Filter this data down to the lines that hold "extends", and copy them.

-------------------------

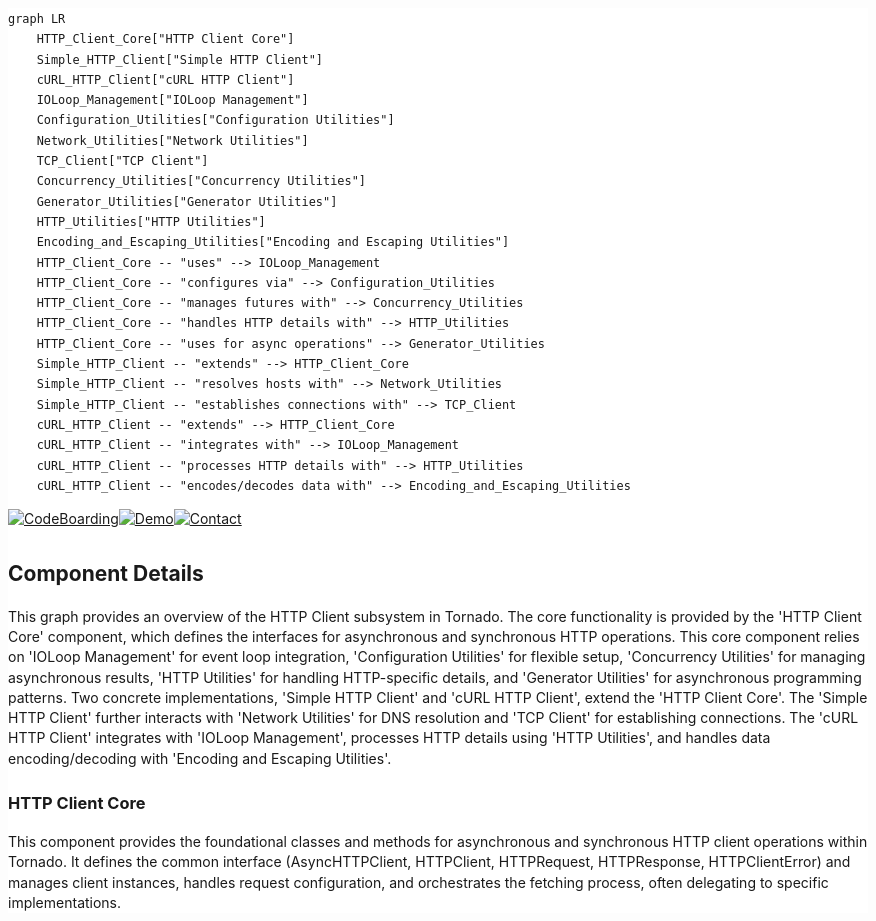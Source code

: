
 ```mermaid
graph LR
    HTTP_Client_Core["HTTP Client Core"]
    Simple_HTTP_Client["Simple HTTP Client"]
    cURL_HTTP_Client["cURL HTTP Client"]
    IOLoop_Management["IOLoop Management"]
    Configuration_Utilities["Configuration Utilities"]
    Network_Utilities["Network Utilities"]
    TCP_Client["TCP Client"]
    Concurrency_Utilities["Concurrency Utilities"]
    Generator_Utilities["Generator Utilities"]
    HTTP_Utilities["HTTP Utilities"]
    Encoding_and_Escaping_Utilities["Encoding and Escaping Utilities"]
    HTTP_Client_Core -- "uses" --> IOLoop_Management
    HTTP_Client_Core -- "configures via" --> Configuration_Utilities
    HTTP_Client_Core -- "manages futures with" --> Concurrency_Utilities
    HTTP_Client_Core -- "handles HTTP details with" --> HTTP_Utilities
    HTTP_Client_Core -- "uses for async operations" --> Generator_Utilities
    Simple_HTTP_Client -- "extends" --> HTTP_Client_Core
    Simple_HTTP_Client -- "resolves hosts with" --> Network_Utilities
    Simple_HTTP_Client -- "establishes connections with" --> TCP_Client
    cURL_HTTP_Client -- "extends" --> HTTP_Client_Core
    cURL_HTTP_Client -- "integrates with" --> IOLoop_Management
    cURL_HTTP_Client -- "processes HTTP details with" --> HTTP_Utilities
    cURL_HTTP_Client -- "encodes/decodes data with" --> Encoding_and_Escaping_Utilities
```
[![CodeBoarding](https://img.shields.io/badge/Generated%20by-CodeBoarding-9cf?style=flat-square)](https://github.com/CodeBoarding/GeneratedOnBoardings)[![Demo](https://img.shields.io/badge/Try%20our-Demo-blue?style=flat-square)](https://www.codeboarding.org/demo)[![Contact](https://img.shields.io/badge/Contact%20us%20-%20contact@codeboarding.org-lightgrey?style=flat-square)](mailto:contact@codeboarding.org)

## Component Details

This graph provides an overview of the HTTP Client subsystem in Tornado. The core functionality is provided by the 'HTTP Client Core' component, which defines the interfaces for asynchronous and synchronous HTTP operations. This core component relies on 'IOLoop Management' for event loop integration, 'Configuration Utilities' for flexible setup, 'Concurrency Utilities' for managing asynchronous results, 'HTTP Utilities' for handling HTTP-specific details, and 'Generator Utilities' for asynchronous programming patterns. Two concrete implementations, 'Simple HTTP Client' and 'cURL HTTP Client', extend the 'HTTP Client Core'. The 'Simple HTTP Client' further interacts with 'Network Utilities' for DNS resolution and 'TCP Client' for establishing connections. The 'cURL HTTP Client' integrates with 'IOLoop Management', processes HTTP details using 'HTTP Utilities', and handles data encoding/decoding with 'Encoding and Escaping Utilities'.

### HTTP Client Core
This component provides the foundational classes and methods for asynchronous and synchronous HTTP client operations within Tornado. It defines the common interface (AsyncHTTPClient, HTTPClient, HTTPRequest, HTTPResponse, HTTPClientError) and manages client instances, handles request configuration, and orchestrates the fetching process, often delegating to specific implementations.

-------------------------

EXERCISE SOLUTION
    Simple_HTTP_Client -- "extends" --> HTTP_Client_Core
    cURL_HTTP_Client -- "extends" --> HTTP_Client_Core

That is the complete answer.